With names like Chanel, Louis Vuitton and Yves Saint Laurent under its belt, it's little wonder Paris has earned a reputation as one of the fashion capitals of the world.
If "French chic" has become synonymous with the elegance, grace and style of its country's powerhouse fashion labels and catwalk shows, this weekend glamor was be out in force on a very different type of track -- the Prix de l'Arc de Triomphe. Your average horse race this is not.
While Britain's Royal Ascot often displays images of Tango-colored ladies kicking off their heels, their French counterparts take a distinctly more demure approach to a day at the races.

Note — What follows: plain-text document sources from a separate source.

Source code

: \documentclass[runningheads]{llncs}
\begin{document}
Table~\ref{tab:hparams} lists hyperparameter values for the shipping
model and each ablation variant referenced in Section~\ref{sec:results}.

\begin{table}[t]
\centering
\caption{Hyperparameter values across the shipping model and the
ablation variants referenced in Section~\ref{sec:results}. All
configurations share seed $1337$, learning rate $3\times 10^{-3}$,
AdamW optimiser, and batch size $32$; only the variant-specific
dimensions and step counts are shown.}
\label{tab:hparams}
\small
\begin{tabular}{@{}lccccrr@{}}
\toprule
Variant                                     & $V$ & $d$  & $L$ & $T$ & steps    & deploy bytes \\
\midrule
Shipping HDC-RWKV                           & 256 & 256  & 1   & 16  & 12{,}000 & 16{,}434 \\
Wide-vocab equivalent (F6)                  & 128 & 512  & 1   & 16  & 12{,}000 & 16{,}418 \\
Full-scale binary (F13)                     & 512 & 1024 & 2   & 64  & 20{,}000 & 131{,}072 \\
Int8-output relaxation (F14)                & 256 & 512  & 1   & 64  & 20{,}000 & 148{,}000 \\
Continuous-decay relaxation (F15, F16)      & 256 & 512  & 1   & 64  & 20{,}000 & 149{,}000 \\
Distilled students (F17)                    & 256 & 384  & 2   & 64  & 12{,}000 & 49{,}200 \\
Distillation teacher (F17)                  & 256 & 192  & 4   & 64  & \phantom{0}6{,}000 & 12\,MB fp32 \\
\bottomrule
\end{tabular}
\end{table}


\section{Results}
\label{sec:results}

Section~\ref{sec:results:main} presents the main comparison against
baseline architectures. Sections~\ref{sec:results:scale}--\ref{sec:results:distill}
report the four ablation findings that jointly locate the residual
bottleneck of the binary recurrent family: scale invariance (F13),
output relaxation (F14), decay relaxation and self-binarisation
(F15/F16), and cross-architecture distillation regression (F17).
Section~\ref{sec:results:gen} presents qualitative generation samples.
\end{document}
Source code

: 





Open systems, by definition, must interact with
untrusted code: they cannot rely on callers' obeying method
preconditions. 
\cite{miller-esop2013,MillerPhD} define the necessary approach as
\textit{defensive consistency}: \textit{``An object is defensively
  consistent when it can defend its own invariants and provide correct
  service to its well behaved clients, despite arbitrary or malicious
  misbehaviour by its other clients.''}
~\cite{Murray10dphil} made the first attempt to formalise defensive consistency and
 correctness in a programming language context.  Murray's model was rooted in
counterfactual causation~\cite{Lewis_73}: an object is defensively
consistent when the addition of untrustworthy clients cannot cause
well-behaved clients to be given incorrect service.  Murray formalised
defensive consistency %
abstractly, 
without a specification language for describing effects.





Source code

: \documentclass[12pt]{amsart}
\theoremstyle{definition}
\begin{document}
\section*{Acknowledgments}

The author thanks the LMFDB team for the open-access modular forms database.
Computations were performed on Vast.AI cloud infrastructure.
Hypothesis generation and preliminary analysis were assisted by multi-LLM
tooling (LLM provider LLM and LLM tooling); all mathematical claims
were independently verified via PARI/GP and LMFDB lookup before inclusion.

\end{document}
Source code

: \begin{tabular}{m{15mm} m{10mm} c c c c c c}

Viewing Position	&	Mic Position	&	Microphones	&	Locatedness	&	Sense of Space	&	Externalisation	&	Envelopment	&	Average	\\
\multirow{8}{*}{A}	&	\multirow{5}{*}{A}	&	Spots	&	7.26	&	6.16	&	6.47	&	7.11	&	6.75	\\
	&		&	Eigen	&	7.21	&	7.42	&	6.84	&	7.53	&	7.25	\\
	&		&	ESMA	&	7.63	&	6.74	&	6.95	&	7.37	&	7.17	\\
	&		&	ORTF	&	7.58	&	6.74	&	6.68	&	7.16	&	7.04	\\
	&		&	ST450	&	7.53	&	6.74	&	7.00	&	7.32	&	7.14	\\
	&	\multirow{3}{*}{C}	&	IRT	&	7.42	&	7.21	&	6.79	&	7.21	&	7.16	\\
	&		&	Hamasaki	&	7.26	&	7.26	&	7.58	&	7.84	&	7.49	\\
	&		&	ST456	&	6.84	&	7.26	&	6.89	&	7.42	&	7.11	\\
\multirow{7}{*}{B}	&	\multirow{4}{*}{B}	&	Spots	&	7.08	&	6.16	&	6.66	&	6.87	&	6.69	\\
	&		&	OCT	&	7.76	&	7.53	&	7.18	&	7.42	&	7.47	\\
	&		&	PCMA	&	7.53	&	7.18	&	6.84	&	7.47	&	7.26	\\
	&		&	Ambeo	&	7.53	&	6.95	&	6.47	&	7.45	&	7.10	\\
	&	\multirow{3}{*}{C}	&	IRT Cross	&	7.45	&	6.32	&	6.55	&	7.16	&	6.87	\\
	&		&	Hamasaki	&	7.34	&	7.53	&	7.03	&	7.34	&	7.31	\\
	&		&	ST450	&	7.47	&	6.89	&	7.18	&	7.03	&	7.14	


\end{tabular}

"French dressing is less spectacular than Ascot, it's less extroverted," Arc spokesman Julien Pescatore said.
"The French style is very classic. It's about elegance, beauty and glamor."
Such was the clampdown on decorum at this year's Royal Ascot, organizers went to the extent of publishing style guides for race-goers.
Ladies were advised that all dresses were to be of "modest" length -- defined as "falling just above the knee or longer." Shorts and shoulderless dresses were also deemed a non-no.
While Parisian race-goers adhere to a more classic style, one fashion accessory appears universal -- the obligatory outrageous hat.
"The hat is an essential element of the Prix de l'Arc de Triomphe," says Pescatore.
"It started in the 1920s as a way to convey some eccentricity, to do some showing-off. Today that might mean a hat with the Eiffel Tower on top."
Read: Royal Regulations for Ascot's fashionistas
Set on the picturesque Longchamp racecourse in Paris, "the Arc," as it is known, prides itself on being Europe's most prestigious -- and richest -- horse race.
With almost €8 million ($10.4 million) in prize money on offer over the weekend, the Qatar Racing and Equestrian Club-sponsored event attracts an elite clientele of royalty, world leaders and business heavyweights.
Each year the grandstands fill with the "crème de la crème" of European society, with Monaco's Princess Charlotte Casiraghi, the daughter of Princess Caroline, and Spanish model Irene Salvador some of the glamorous guests in 2011.
For the super rich wanting to beat the crowds, a helicopter flying from London to Issy-les-Moulineaux in Paris will take around one hour and 45 minutes -- and set you back a whopping £5,480 ($8,874).
That's not to mention the 15-minute car hire from Issy-les-Moulineaux to Longchamp costing another £200 ($323).
The Arc's slogan: "Ce n'est pas une course, c'est un monument" -- "Not so much a race as a monument," points to the grand imagery surrounding this uniquely French event.
Founded in 1920, the Prix de l'Arc de Triomphe was named after the very monument built in honor of French allied forces during World War One.
This year marked the 91st Arc, which has only been canceled twice in its illustrious history -- in 1939 and 1940 during World War Two.
Yet despite this emphasis on prestige, the Arc also remains one of Europe's most accessible races for the average punter, with general admission to Sunday's headline event costing just €8 ($10.4).
A ticket to Royal Ascot's grandstand, meanwhile, will cost you £75 ($121).
Whatever the outcome, one thing is for sure, the French crowd celebrated in style.